When the demo ended, Price delivered his stump speech for the PS3. "Even though we've had a close relationship with Sony, we're an independent developer," he said. "We chose PS3 because it has superior firepower." He said this firepower stemmed from two features of the PS3. First, Blu-ray's storage capacity, which "allows us [developers] to put content on we previously couldn't," including extra dialogue, into games. Second was the Cell processor's seven synergistic processor units (SPUs), which allow for much faster calculations. "The PS3 has parallel processing on a scale we've never experienced before, coupled with a storage medium that will help us give consumers the content they demand," said Price.
Closing his portion of the presentation, Price then showed a clip of "a game we haven't yet announced." However, its identity didn't remain a mystery for long.
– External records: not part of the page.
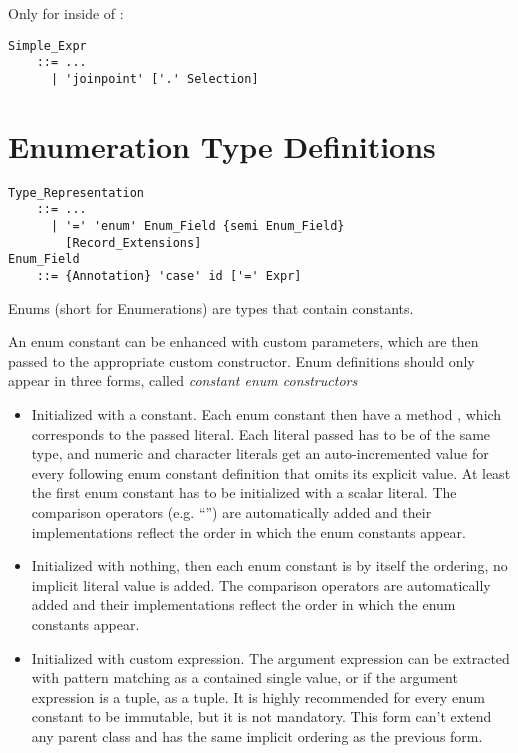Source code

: Only for  inside of :
\begin{lstlisting}
Simple_Expr
    ::= ...
      | 'joinpoint' ['.' Selection]
\end{lstlisting}








\section{Enumeration Type Definitions}
\label{sec:enums}

\grammar\begin{lstlisting}
Type_Representation
    ::= ...
      | '=' 'enum' Enum_Field {semi Enum_Field}
        [Record_Extensions]
Enum_Field 
    ::= {Annotation} 'case' id ['=' Expr]
\end{lstlisting}

Enums (short for Enumerations) are types that contain constants.

An enum constant can be enhanced with custom parameters, which are then passed to the appropriate custom constructor. Enum definitions should only appear in three forms, called {\em constant enum constructors}
\begin{itemize}
  \item Initialized with a constant. Each enum constant then have a method , which corresponds to the passed literal. Each literal passed has to be of the same type, and numeric and character literals get an auto-incremented value for every following enum constant definition that omits its explicit value. At least the first enum constant has to be initialized with a scalar literal. The comparison operators (e.g. ``\code{<}'') are automatically added and their implementations reflect the order in which the enum constants appear.
  \item Initialized with nothing, then each enum constant is by itself the ordering, no implicit literal value is added. The comparison operators are automatically added and their implementations reflect the order in which the enum constants appear. 
  \item Initialized with custom expression. The argument expression can be extracted with pattern matching as a contained single value, or if the argument expression is a tuple, as a tuple. It is highly recommended for every enum constant to be immutable, but it is not mandatory. This form can't extend any parent class and has the same implicit ordering as the previous form. 
\end{itemize}





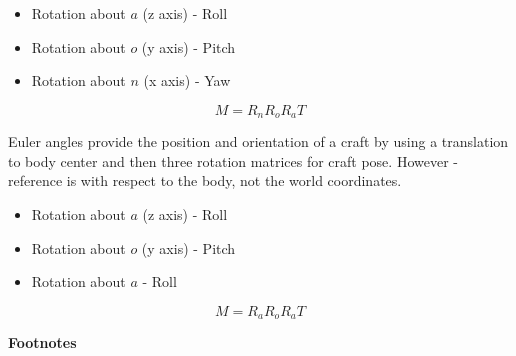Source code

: \begin{itemize}
\tightlist
\item
  Rotation about \(a\) (z axis) - Roll
\item
  Rotation about \(o\) (y axis) - Pitch
\item
  Rotation about \(n\) (x axis) - Yaw
\end{itemize}

\[M = R_nR_oR_aT\]

Euler angles provide the position and orientation of a craft by using a
translation to body center and then three rotation matrices for craft
pose. However - reference is with respect to the body, not the world
coordinates.

\begin{itemize}
\tightlist
\item
  Rotation about \(a\) (z axis) - Roll
\item
  Rotation about \(o\) (y axis) - Pitch
\item
  Rotation about \(a\) - Roll
\end{itemize}

\[M = R_aR_oR_aT\]

\textbf{Footnotes}
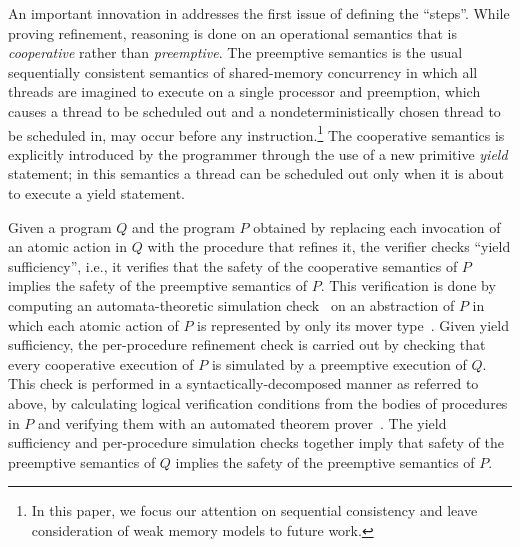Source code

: An important innovation in \civl addresses the first issue of defining the ``steps''. While proving refinement,
reasoning is done on an operational semantics that is {\em cooperative\/} rather than {\em preemptive\/}.
The preemptive semantics is the usual sequentially consistent semantics of shared-memory concurrency in which all threads are imagined
to execute on a single processor and preemption, which causes a thread to be scheduled out and a nondeterministically chosen thread to 
be scheduled in, may occur before any instruction.\footnote{In this paper, 
we focus our attention on sequential consistency and leave consideration of weak memory models to future work.}
The cooperative semantics is explicitly introduced by the programmer through the use of a new primitive {\em yield\/} statement;
in this semantics a thread can be scheduled out only when it is about to execute a yield statement.

Given a program $Q$ and the program $P$ obtained by replacing each invocation of an atomic action in $Q$ 
with the procedure that refines it, the \civl verifier checks ``yield sufficiency'', i.e., it verifies that the safety of the cooperative semantics of $P$ implies the safety of the preemptive semantics of $P$.
This verification is done by computing an automata-theoretic simulation check~\cite{HenzingerHK95} 
on an abstraction of $P$ in which each atomic action of $P$ is represented by only its mover type~\cite{Lipton75,FlanaganFLQ08}. 
Given yield sufficiency, the per-procedure refinement check is carried out by checking that every cooperative execution of $P$ is simulated by a preemptive execution of $Q$.
This check is performed in a syntactically-decomposed manner as referred to above, by calculating logical verification conditions from the bodies of procedures in $P$ and 
verifying them with an automated theorem prover~\cite{MouraB08}.
The yield sufficiency and per-procedure simulation checks together imply that safety of the preemptive semantics of $Q$ implies the safety of the preemptive semantics of $P$.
After panning across a city skyline that resembled an eco-friendly version of The Fifth Element's futuristic metropolis, the camera angle followed several vehicles through packed lanes of flying cars and buses. Then, across the frame, a blimp coasted by with a giant billboard on its side bearing the words "Ratchet & Clank."
When the lights came up, Harrison retook the stage to present his concluding remarks, which covered Sony's vision for the future of the game industry. "Right now, we make content on discs inside boxes in stores," he pronounced. "But in the future, we will be creating and servicing a network of game communities." Harrison went on to show the increasingly complex revenue streams that will stem from said communities, which include mobile gaming, game object auctions, and traditional packaged media.
Harrison also said episodic content and network sales would soon become key parts of publishers' income. He then announced Sony was launching an international "e-distribution" initiative to help generate "content that will be only available online." (More information can be found on the initiative's trilingual official Web site.) He also said subscriptions would become very important, and that he "would love to bring social-network functionality into PS3" much like the Web site Myspace does to nongamers.
The final part of Harrison's diagram of future game-industry income was merchandising akin to that of Hollywood films. "We are creating phenomenally powerful brands and IP," he told the crowd. Continuing the Hollywood metaphor, he laid out his hopes that one day games would become a part of everyday life and more mainstream.
"I believe games can have as much social currency as television shows," he said. "You know how you hear people talking the day after they see a really good episode of 24 or Lost? I think games can do that too."